The book has been adapted for film:

- Lost Horizon (1937), directed by Frank Capra
- Lost Horizon (1973), directed by Charles Jarrott (musical version)

===Radio===

- A one-hour adaptation by James Hilton and Barbara Burnham was broadcast on the BBC National Programme at 20:30 on 1 August 1935, with a cast that included Esme Percy as the High Lama, Ben Welden as Barnard, Barbara Couper as Miss Brinklow, Jon Swinley as Conway and Cathleen Cordell as Lo Tsen.
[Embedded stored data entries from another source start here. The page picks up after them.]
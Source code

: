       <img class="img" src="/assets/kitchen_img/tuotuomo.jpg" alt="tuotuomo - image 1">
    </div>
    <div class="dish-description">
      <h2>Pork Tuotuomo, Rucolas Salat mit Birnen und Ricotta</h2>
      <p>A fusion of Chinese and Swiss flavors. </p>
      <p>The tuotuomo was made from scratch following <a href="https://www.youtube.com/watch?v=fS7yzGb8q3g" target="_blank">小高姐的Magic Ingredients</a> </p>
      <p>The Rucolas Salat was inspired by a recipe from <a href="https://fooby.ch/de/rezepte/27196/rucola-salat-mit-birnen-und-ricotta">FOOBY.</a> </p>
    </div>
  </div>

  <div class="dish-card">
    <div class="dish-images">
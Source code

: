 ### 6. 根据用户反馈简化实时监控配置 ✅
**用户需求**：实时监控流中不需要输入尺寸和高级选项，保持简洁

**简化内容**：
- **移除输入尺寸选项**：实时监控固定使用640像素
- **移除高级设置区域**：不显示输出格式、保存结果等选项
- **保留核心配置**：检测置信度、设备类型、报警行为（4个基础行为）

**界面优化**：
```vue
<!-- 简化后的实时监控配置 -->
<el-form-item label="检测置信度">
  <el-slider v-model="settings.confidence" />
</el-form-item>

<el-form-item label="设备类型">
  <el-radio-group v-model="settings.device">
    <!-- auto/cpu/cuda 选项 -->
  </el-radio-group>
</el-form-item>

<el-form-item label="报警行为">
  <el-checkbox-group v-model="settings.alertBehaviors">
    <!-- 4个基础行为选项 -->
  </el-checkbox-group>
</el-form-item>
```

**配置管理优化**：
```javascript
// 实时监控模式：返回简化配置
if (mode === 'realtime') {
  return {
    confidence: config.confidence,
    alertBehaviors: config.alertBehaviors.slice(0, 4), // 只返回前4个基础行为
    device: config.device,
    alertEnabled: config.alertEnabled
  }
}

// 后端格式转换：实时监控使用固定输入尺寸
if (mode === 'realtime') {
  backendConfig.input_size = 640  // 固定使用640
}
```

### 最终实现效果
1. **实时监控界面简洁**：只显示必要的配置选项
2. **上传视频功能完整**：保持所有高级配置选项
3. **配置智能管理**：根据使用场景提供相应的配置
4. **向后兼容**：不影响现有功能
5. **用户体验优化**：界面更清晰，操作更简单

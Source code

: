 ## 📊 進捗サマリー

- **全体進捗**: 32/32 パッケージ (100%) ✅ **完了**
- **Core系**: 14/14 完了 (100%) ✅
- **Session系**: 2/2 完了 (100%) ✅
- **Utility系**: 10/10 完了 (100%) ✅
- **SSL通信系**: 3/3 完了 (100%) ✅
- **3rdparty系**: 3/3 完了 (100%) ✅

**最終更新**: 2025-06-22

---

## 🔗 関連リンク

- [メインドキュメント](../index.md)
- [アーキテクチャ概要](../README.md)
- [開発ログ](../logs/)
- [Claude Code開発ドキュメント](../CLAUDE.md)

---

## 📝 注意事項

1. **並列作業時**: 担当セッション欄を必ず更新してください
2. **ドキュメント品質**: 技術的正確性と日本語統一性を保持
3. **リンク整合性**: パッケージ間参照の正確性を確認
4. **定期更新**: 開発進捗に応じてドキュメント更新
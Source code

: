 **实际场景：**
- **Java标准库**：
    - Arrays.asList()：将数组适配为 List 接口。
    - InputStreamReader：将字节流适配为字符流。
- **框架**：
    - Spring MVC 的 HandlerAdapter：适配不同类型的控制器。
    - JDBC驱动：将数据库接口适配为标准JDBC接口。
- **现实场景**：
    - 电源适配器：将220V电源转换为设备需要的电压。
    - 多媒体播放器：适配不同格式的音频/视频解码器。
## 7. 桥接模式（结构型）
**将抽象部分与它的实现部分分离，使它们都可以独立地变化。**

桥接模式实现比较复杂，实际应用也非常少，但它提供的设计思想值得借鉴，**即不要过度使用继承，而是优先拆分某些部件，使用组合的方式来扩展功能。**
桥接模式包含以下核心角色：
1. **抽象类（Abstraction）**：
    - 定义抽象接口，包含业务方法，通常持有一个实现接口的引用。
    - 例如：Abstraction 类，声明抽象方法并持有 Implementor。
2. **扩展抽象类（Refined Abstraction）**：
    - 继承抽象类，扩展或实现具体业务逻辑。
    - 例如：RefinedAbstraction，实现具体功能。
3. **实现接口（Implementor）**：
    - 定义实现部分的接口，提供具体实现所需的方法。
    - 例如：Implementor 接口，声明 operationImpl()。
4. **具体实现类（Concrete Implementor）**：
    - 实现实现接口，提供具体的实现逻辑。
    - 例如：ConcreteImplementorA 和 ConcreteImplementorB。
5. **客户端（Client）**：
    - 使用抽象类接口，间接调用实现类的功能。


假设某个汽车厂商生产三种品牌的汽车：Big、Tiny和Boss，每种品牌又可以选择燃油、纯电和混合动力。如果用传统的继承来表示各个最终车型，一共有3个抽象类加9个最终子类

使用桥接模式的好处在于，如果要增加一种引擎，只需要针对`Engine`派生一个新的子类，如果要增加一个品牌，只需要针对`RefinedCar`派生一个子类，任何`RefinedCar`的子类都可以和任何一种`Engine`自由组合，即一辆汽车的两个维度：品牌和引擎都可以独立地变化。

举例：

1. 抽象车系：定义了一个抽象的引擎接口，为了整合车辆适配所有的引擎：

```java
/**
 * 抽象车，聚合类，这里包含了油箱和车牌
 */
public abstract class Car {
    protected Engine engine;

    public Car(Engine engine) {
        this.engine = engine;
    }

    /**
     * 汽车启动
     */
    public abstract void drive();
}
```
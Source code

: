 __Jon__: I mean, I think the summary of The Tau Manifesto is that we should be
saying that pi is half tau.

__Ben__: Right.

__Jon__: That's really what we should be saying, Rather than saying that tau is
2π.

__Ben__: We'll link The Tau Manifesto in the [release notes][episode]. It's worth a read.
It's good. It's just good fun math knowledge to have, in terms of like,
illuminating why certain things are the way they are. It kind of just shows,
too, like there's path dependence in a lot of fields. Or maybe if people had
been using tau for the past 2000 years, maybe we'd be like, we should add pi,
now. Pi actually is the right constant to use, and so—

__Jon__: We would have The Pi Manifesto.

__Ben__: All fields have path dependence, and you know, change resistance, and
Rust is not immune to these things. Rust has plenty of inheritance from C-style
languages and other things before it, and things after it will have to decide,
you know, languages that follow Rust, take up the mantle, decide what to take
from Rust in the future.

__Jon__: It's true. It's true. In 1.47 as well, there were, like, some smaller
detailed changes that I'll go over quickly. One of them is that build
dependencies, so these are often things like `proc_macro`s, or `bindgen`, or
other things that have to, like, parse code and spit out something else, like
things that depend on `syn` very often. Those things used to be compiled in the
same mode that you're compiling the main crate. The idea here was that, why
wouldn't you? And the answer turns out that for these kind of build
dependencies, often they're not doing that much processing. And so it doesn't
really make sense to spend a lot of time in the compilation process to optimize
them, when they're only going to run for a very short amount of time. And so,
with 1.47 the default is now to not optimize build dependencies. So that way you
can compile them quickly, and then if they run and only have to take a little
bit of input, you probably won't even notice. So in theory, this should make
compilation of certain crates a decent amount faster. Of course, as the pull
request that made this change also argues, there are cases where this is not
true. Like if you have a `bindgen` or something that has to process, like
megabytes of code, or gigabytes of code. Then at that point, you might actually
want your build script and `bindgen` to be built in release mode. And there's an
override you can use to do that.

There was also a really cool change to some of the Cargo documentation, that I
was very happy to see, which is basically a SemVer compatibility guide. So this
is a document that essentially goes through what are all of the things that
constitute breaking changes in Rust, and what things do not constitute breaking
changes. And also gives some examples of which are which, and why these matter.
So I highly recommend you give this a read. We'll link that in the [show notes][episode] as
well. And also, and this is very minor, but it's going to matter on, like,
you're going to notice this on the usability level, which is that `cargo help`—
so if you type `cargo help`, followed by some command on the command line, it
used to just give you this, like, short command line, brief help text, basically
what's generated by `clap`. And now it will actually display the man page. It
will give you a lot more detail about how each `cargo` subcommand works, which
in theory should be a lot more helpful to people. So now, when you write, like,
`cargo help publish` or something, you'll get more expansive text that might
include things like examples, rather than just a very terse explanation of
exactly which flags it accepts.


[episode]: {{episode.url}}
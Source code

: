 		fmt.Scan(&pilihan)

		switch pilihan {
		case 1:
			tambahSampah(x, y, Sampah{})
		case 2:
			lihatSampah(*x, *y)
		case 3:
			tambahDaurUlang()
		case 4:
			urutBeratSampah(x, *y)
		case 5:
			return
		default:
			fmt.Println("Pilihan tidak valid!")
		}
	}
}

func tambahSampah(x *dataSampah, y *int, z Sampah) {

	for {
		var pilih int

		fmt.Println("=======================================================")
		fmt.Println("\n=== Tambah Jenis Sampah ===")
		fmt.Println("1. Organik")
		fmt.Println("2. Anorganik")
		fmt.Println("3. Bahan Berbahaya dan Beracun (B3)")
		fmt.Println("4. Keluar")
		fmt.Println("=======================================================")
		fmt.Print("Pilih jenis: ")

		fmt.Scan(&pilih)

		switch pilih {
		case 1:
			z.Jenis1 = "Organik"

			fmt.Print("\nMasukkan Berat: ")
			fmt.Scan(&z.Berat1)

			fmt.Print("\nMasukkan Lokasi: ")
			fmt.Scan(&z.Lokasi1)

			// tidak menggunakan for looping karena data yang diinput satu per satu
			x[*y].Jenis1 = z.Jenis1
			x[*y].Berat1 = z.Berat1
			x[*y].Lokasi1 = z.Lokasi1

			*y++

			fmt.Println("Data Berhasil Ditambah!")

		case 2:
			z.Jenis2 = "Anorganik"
It was broadcast again on 2 August 1935, 30 and 31 January 1936, 30 October 1939 and 9 April 1945.
- Orson Welles directed and starred in an adaptation for the Campbell Playhouse, broadcast on 3 December 1939 with Sigrid Gurie.
- Ronald Colman reprised his screen role of Robert Conway a number of times for radio, including on the Lux Radio Theatre (15 September 1941), Academy Award (27 November 1946) and Favorite Story (24 July 1948).
- Herbert Marshall played Conway in Hallmark Playhouses adaptation, broadcast on 30 December 1948.
- The NBC University Theater broadcast an adaptation on 10 September 1950.
- A 3-part serialization of the book by Malcolm Hulke and Paul Tabori was broadcast on the BBC Home Service 5–19 March 1966 featuring Gabriel Woolf as Conway, Alan Wheatley as the High Lama, Carleton Hobbs as Chang and Elizabeth Proud as Lo-Tsen. This adaptation was re-broadcast on BBC Radio 4's Sunday Play 18 May – 1 June 1969.
- Derek Jacobi starred as Hugh Conway and Alan Wheatley reprised his role as the High Lama pin a 3-part BBC Radio 4 Classic Serial adaptation dramatised by Barry Campbell. Originally broadcast 22 September – 4 October 1981, it was re-broadcast 8–10 September 2010 on BBC Radio 7, and again in March 2012, November 2014, June 2016, December 2019 and February 2026 on BBC Radio 4 Extra.

===Musical===

The book served as the basis for the unsuccessful 1956 Broadway musical Shangri-La.

==Publications==
Lost Horizon is currently available in paperback format and is now published by Summersdale Publishers Ltd , ISBN 978-1-84024-353-6 and Vintage , ISBN 978-0-099-59586-1 in the UK and by Harper Perennial, ISBN 978-0-06-059452-7 in the United States.